Jerry’s eyes were sparkling like the Duchess’s jewels. “The bracelet was glass. I’ll swear to it.”
“No!”
“I think so. Very good glass, must have cost a few bob to make, but nevertheless, glass. And she would not have wanted that made public, after her loud outrage at losing the thing; she’d have looked ludicrous. I wonder whether she’s hoarding the real things, or selling them.”
“Hoarding,” Alec said with certainty. “She insisted on having all Mother’s jewellery instead of letting it go to Cara and Annabel. She wouldn’t even give them a few pieces as mementoes, when Father was larding her with her own. Cara used to call her the Dragon, because she slept on her heap of treasure.”
Jerry nodded, apparently unsurprised. “Jewel mania. Or greed, perhaps, but jewel mania arises with remarkable ease. Some people will do anything to possess a glittering rock, or a bit of solidified oyster mucus. I’ve seen diamond merchants weep over stones, and thieves run their head into nooses in the lust to possess.
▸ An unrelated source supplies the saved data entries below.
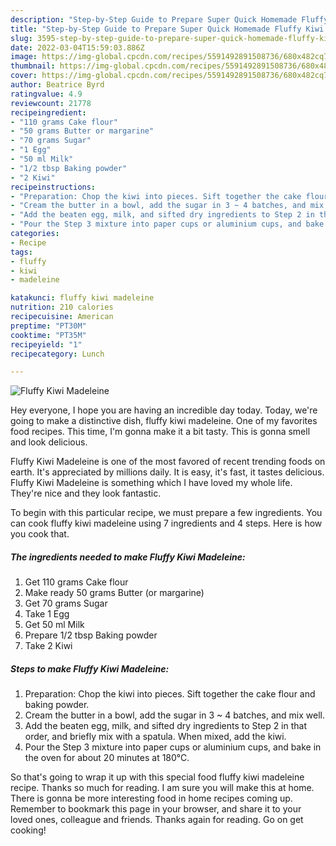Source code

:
 ```yaml
---
description: "Step-by-Step Guide to Prepare Super Quick Homemade Fluffy Kiwi Madeleine"
title: "Step-by-Step Guide to Prepare Super Quick Homemade Fluffy Kiwi Madeleine"
slug: 3595-step-by-step-guide-to-prepare-super-quick-homemade-fluffy-kiwi-madeleine
date: 2022-03-04T15:59:03.886Z
image: https://img-global.cpcdn.com/recipes/5591492891508736/680x482cq70/fluffy-kiwi-madeleine-recipe-main-photo.jpg
thumbnail: https://img-global.cpcdn.com/recipes/5591492891508736/680x482cq70/fluffy-kiwi-madeleine-recipe-main-photo.jpg
cover: https://img-global.cpcdn.com/recipes/5591492891508736/680x482cq70/fluffy-kiwi-madeleine-recipe-main-photo.jpg
author: Beatrice Byrd
ratingvalue: 4.9
reviewcount: 21778
recipeingredient:
- "110 grams Cake flour"
- "50 grams Butter or margarine"
- "70 grams Sugar"
- "1 Egg"
- "50 ml Milk"
- "1/2 tbsp Baking powder"
- "2 Kiwi"
recipeinstructions:
- "Preparation: Chop the kiwi into pieces. Sift together the cake flour and baking powder."
- "Cream the butter in a bowl, add the sugar in 3 ~ 4 batches, and mix well."
- "Add the beaten egg, milk, and sifted dry ingredients to Step 2 in that order, and briefly mix with a spatula. When mixed, add the kiwi."
- "Pour the Step 3 mixture into paper cups or aluminium cups, and bake in the oven for about 20 minutes at 180℃."
categories:
- Recipe
tags:
- fluffy
- kiwi
- madeleine

katakunci: fluffy kiwi madeleine 
nutrition: 210 calories
recipecuisine: American
preptime: "PT30M"
cooktime: "PT35M"
recipeyield: "1"
recipecategory: Lunch

---
```



![Fluffy Kiwi Madeleine](https://img-global.cpcdn.com/recipes/5591492891508736/680x482cq70/fluffy-kiwi-madeleine-recipe-main-photo.jpg)

Hey everyone, I hope you are having an incredible day today. Today, we're going to make a distinctive dish, fluffy kiwi madeleine. One of my favorites food recipes. This time, I'm gonna make it a bit tasty. This is gonna smell and look delicious.

Fluffy Kiwi Madeleine is one of the most favored of recent trending foods on earth. It's appreciated by millions daily. It is easy, it's fast, it tastes delicious. Fluffy Kiwi Madeleine is something which I have loved my whole life. They're nice and they look fantastic.




To begin with this particular recipe, we must prepare a few ingredients. You can cook fluffy kiwi madeleine using 7 ingredients and 4 steps. Here is how you cook that.

<!--inarticleads1-->

##### The ingredients needed to make Fluffy Kiwi Madeleine:

1. Get 110 grams Cake flour
1. Make ready 50 grams Butter (or margarine)
1. Get 70 grams Sugar
1. Take 1 Egg
1. Get 50 ml Milk
1. Prepare 1/2 tbsp Baking powder
1. Take 2 Kiwi




<!--inarticleads2-->

##### Steps to make Fluffy Kiwi Madeleine:

1. Preparation: Chop the kiwi into pieces. Sift together the cake flour and baking powder.
1. Cream the butter in a bowl, add the sugar in 3 ~ 4 batches, and mix well.
1. Add the beaten egg, milk, and sifted dry ingredients to Step 2 in that order, and briefly mix with a spatula. When mixed, add the kiwi.
1. Pour the Step 3 mixture into paper cups or aluminium cups, and bake in the oven for about 20 minutes at 180℃.




So that's going to wrap it up with this special food fluffy kiwi madeleine recipe. Thanks so much for reading. I am sure you will make this at home. There is gonna be more interesting food in home recipes coming up. Remember to bookmark this page in your browser, and share it to your loved ones, colleague and friends. Thanks again for reading. Go on get cooking!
Never stand between Templeton and an opal: he becomes emotional.”
“Do you have jewel mania?” Alec asked curiously. “Is that why you do it?”
“Good Lord, no. Or, at least, I haven’t succumbed yet, but I am not prone to obsession. I don’t set my heart on things.”
“Really? Never?”
Jerry smiled, rather sardonically. “I like to control my situation. One can’t do that if one is consumed by the lust to possess a bag of emeralds, or another man’s wife. If you can’t walk away, you’re in trouble.”
“But you can’t walk away from everything.”